Thursday, June 5, 2014

"Roscoe" Opera at Skidmore this Sunday

From today's Times Union:
Opera troupe workshops adaptation of William Kennedy's 'Roscoe'

Amy Biancoll, Times Union
The souls peopling William Kennedy novels have always had an operatic streak about them: tragically flawed, larger than life, haunted by death (or dead already). And they have issues If, as W.H. Auden observed, opera is "an imitation of human willfulness," then the classic Kennedy protagonist is prime meat for operatic adaptation.

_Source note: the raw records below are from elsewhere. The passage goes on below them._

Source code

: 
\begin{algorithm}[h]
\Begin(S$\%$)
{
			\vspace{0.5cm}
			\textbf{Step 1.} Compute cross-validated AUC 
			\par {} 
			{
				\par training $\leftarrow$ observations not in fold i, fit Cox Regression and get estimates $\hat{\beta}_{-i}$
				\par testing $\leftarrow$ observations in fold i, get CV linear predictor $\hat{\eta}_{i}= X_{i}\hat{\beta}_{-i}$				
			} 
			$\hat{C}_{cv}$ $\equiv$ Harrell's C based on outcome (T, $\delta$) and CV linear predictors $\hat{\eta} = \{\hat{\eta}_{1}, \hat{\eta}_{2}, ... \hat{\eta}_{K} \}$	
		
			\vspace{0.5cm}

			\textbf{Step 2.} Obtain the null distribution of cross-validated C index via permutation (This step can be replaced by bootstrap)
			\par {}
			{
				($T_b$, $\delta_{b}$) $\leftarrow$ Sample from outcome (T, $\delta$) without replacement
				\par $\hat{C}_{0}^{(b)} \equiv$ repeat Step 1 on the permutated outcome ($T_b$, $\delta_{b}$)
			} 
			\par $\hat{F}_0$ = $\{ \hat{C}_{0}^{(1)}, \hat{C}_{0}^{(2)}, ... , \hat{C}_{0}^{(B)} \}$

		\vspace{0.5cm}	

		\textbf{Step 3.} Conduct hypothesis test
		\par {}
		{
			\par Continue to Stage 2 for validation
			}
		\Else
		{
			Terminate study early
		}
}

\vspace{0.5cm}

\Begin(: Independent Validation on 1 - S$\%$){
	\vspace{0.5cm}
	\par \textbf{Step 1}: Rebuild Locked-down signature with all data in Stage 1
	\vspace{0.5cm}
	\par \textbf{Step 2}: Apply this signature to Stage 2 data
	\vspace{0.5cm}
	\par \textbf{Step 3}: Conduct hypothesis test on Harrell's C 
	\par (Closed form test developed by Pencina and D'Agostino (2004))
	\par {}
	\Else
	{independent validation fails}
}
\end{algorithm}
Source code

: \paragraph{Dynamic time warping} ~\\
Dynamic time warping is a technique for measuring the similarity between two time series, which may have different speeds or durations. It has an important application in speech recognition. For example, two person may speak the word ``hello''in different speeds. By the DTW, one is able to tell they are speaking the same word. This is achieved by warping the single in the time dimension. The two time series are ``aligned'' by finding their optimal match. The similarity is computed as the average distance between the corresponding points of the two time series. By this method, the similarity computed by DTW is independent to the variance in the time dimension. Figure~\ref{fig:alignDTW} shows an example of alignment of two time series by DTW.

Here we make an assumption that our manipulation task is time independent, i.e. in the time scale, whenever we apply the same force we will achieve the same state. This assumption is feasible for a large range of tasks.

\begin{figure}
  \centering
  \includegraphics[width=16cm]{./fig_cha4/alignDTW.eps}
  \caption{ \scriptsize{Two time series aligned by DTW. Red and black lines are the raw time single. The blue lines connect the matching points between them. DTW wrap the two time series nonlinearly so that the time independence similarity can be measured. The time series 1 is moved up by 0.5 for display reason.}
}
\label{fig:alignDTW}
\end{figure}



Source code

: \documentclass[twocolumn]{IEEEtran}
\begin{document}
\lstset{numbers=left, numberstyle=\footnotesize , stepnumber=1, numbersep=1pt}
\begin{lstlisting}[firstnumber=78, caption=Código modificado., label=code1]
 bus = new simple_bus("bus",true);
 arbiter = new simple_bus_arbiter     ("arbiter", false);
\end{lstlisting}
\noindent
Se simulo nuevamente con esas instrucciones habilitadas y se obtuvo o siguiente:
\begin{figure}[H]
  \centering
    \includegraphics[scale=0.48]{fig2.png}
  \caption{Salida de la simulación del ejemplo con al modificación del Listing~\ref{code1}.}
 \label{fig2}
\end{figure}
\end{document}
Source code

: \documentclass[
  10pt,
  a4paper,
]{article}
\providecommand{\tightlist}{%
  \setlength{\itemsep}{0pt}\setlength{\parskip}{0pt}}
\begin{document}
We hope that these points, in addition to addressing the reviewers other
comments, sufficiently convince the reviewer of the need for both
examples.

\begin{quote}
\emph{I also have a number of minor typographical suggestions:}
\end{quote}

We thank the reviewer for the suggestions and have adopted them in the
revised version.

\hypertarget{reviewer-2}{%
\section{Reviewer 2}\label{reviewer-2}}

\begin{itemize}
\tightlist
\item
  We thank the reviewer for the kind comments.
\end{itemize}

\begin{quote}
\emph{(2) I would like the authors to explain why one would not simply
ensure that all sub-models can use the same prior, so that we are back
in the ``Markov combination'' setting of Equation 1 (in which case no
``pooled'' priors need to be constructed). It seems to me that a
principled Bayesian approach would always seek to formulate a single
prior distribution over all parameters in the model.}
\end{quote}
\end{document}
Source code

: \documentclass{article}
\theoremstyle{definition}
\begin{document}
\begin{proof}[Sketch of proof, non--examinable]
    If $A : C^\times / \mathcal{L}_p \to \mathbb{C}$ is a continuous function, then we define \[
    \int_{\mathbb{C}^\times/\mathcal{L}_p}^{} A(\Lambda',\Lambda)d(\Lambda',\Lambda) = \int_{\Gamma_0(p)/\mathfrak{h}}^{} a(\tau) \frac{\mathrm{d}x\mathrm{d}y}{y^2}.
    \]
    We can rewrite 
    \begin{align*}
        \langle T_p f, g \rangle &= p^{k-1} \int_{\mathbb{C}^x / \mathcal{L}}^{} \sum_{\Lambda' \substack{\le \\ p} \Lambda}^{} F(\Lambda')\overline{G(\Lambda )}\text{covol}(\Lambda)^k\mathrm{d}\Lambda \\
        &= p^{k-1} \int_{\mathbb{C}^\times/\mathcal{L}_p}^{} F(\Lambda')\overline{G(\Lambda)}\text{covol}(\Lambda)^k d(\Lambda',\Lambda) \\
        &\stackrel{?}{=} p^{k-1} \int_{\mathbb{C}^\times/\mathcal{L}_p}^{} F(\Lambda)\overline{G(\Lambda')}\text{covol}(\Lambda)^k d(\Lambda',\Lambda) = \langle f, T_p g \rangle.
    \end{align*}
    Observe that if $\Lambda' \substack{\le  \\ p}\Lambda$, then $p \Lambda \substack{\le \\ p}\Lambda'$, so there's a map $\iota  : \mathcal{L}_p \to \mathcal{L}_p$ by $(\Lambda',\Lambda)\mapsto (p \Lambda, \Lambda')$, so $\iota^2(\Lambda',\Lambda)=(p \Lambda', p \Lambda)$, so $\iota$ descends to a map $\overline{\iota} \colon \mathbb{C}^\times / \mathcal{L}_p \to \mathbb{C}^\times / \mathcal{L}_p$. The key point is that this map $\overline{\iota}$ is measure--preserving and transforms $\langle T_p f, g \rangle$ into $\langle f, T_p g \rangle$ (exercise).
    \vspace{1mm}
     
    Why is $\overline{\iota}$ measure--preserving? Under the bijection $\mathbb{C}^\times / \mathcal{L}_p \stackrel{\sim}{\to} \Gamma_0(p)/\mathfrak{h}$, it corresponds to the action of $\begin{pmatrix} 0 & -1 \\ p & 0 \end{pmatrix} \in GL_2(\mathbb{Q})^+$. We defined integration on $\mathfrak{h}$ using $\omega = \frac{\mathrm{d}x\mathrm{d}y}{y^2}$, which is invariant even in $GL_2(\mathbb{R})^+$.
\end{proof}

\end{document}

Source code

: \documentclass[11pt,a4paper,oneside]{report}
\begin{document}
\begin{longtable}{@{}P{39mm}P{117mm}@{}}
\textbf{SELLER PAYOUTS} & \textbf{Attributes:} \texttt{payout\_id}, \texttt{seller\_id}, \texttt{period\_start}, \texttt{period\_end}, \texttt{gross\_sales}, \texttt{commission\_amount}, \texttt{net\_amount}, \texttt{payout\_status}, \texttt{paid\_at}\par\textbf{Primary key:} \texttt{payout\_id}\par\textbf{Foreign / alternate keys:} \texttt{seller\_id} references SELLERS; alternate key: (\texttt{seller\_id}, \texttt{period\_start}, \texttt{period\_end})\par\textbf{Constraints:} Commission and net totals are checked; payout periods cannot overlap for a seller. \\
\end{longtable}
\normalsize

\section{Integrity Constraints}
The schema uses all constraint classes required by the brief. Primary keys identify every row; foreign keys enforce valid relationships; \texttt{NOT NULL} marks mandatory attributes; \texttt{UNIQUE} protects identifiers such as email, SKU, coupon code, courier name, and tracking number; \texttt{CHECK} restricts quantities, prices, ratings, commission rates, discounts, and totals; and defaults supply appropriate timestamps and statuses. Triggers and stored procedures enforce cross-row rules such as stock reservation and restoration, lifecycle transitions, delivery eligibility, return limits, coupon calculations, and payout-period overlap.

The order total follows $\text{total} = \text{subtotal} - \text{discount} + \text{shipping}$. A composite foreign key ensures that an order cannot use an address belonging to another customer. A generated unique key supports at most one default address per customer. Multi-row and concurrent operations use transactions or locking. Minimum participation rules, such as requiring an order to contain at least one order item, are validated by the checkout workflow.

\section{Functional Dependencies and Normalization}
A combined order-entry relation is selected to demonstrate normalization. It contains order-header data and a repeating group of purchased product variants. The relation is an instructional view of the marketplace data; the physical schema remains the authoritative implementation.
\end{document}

Consider Roscoe Conway, the complex and fleshy political insider at the heart of "Roscoe," a new opera scheduled for an Opera Saratoga workshop performance at 2 p.m. Sunday at Skidmore College. Adapted from the Kennedy novel by Albany composer Evan Mack and Tennessee-based librettist Joshua McGuire, the opera is about half-written: Only the 80-minute Act I will be performed in Sunday's unstaged concert rendering, sung by members of the company's Young Artist Program. "It's quite wonderful. It's thrilling to listen to it, and to hear these voices when they start taking off," Kennedy said. Opera struck him as a "very good form for Roscoe himself. As an individual, he has kind of an operatic life, and he is a creature of extreme habits and proclivities. And he reaches great heights as a politician and as a human being, and he has a great rise and fall of his emotions."